■ EXERCISE
Go to the line containing "TIM PEPPER: Thank you, and I guess thank you?" in the records below and print it and every following line exactly, on through the line containing "<b>ADAM GLICK: For", then stop.

■ PROVIDED INFORMATION
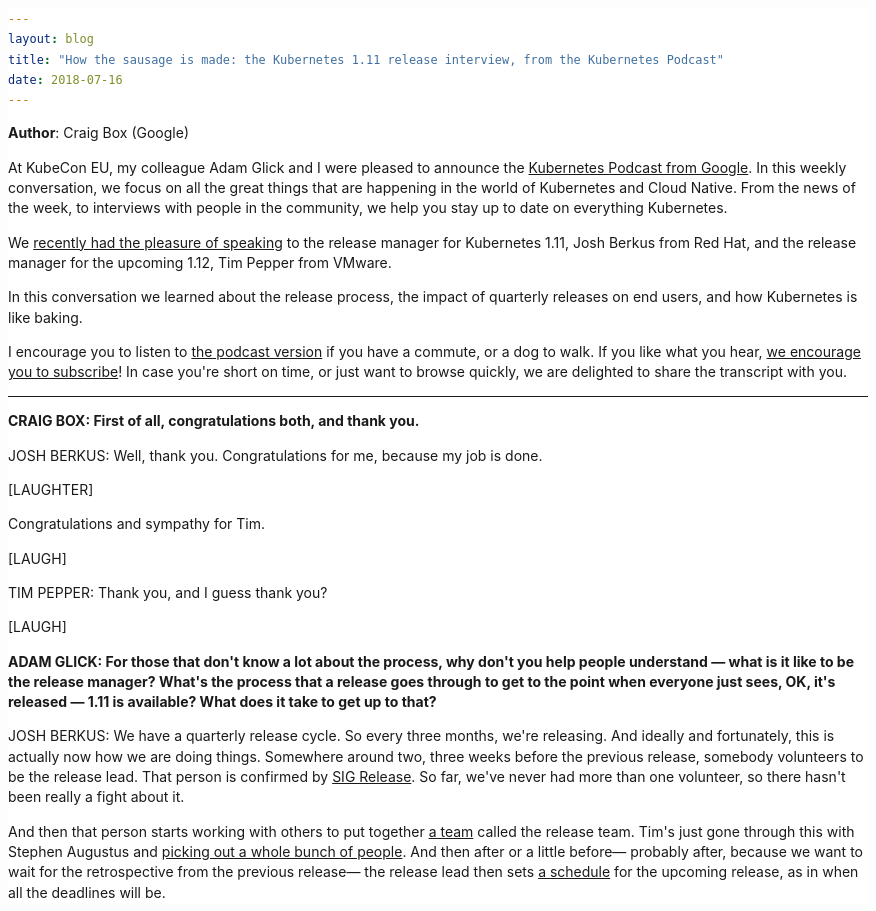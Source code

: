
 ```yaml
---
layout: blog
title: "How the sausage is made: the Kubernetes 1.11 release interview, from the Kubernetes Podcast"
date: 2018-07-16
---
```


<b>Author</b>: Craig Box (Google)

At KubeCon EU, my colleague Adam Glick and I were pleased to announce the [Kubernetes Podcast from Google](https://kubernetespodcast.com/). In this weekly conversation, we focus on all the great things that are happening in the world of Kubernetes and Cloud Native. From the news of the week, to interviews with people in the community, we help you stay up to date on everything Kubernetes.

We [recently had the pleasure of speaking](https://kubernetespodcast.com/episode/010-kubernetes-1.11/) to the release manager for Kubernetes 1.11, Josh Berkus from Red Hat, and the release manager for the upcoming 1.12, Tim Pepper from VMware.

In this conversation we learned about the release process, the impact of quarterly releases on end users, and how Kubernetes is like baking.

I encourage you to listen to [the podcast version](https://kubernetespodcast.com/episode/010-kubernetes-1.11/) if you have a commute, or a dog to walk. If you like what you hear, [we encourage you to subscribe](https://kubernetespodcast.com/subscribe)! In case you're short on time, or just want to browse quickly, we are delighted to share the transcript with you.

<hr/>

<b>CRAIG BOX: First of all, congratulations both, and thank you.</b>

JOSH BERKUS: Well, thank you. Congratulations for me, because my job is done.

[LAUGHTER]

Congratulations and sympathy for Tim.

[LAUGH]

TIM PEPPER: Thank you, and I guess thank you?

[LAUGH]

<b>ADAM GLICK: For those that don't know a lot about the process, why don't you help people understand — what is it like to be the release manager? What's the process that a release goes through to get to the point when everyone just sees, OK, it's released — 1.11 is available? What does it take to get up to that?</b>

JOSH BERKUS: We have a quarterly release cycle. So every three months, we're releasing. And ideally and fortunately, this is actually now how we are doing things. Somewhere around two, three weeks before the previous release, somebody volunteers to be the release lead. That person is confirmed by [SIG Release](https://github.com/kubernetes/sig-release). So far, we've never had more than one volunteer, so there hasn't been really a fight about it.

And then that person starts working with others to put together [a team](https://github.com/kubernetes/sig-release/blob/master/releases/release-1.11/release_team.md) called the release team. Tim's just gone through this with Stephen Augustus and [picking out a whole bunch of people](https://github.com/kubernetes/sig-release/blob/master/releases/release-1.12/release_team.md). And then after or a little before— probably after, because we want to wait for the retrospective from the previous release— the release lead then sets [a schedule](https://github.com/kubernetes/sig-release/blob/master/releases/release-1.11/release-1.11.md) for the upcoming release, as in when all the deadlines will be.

--

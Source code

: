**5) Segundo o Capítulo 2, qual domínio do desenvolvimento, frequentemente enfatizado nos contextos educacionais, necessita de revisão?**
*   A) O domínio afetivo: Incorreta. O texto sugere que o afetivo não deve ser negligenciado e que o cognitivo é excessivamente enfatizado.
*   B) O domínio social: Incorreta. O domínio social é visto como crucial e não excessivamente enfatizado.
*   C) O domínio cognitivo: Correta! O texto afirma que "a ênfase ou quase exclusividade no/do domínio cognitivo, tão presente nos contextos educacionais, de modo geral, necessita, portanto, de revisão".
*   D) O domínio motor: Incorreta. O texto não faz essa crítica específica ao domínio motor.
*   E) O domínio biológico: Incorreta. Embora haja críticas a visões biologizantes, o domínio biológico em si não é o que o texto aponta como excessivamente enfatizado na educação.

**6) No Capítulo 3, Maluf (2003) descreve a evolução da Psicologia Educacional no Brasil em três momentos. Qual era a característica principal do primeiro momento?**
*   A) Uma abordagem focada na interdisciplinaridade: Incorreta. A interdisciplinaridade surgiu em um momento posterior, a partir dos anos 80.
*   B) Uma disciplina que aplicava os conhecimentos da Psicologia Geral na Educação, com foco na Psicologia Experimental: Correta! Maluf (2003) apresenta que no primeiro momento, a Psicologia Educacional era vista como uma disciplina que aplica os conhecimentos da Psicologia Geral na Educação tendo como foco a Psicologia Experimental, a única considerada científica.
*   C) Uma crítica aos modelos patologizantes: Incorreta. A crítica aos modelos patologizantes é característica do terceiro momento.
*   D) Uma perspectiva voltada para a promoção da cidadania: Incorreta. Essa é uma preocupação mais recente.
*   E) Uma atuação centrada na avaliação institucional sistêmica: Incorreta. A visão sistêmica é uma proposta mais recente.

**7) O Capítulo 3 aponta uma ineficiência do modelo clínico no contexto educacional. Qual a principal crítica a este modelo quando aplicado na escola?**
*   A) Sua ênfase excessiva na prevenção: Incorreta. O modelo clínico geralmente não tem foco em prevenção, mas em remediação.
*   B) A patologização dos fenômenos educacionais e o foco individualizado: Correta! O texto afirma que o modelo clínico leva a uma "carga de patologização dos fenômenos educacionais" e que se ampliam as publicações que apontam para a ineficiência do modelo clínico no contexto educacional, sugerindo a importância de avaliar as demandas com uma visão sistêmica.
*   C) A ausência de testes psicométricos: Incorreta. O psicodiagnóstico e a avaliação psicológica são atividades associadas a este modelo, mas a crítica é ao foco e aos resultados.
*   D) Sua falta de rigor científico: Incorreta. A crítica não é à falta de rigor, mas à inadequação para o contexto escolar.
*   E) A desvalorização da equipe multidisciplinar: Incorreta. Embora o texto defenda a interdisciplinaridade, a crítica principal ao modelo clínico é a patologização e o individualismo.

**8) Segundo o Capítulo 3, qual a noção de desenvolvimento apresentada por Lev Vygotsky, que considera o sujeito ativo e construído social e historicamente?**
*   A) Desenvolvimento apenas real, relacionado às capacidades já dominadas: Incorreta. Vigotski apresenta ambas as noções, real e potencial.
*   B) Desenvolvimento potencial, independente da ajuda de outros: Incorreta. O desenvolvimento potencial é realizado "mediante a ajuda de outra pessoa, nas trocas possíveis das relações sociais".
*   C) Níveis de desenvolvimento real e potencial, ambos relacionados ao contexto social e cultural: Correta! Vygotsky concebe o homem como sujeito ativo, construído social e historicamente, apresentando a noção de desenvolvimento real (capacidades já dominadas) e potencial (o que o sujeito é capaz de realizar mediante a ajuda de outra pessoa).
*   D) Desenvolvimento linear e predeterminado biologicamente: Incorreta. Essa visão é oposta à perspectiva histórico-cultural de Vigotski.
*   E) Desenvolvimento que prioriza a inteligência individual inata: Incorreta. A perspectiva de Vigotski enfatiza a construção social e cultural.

---

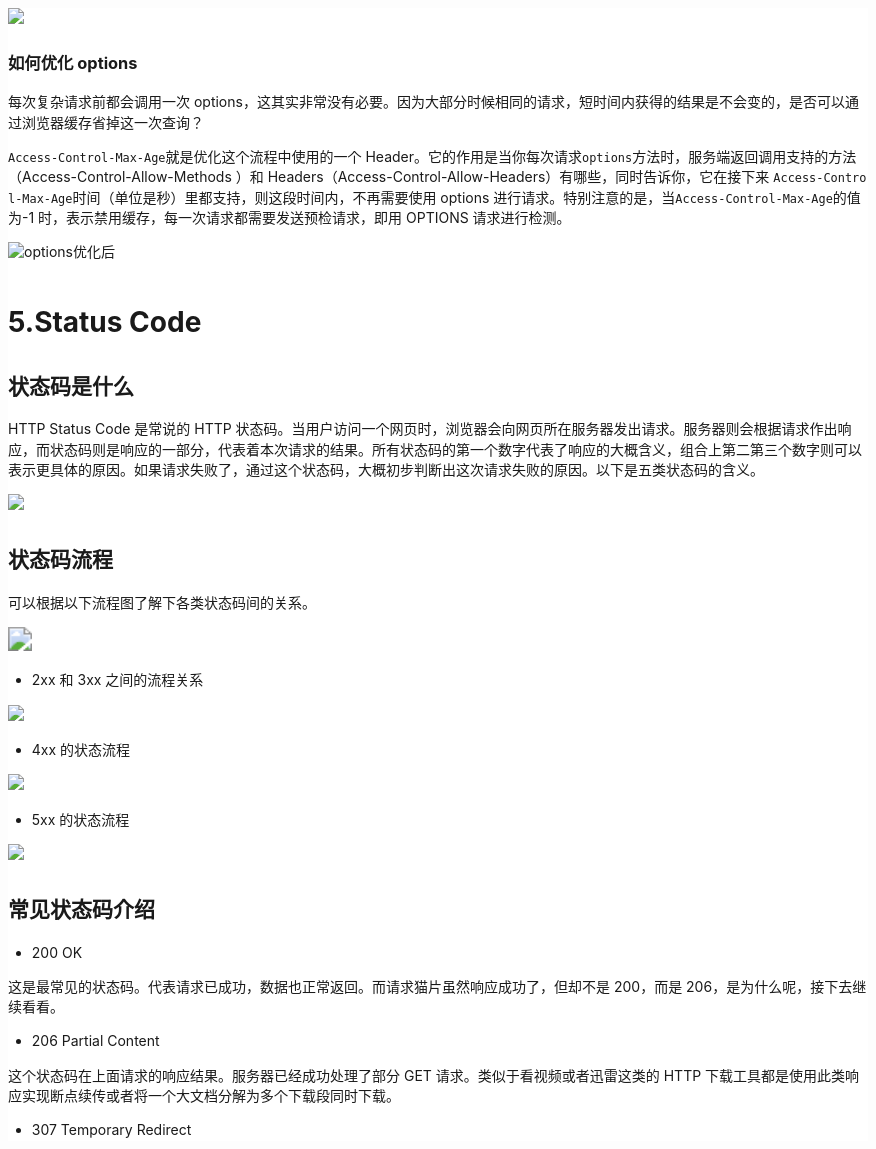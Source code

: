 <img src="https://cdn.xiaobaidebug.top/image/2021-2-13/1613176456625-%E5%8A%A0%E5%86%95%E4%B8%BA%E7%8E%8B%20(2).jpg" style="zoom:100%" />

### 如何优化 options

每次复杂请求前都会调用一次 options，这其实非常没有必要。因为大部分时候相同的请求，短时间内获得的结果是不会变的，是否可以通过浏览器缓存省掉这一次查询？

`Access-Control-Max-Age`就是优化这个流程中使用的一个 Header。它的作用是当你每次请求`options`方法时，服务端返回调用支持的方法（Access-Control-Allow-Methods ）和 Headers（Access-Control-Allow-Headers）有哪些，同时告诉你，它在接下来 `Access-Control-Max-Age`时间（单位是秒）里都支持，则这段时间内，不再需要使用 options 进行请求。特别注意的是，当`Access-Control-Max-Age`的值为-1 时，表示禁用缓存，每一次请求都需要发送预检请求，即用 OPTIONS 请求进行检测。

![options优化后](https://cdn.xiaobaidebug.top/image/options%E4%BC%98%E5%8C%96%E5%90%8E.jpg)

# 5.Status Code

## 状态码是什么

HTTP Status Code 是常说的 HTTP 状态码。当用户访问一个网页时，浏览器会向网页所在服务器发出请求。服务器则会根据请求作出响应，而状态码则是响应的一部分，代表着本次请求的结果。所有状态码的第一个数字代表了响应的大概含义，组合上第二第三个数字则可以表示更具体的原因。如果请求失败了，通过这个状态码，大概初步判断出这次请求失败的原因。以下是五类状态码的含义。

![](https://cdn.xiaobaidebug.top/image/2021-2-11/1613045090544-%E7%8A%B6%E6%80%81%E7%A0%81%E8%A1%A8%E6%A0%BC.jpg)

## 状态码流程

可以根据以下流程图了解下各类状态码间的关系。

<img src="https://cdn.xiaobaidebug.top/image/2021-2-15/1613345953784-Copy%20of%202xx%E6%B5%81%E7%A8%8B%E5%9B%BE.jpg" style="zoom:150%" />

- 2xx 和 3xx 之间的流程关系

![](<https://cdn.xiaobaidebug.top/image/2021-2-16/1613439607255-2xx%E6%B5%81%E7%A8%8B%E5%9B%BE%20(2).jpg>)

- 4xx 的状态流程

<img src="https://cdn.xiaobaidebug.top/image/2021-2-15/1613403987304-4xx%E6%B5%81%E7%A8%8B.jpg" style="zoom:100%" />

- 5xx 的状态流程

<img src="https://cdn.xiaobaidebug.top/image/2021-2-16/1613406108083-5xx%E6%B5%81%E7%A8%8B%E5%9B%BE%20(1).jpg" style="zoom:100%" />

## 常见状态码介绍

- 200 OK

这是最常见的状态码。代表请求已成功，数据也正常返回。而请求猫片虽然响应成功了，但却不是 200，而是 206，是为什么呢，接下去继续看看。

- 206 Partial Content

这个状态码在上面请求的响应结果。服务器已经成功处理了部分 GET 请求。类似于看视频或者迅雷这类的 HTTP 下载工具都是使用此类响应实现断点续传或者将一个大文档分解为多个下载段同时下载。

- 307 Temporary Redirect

■ EXERCISE SOLUTION
TIM PEPPER: Thank you, and I guess thank you?

[LAUGH]

<b>ADAM GLICK: For those that don't know a lot about the process, why don't you help people understand — what is it like to be the release manager? What's the process that a release goes through to get to the point when everyone just sees, OK, it's released — 1.11 is available? What does it take to get up to that?</b>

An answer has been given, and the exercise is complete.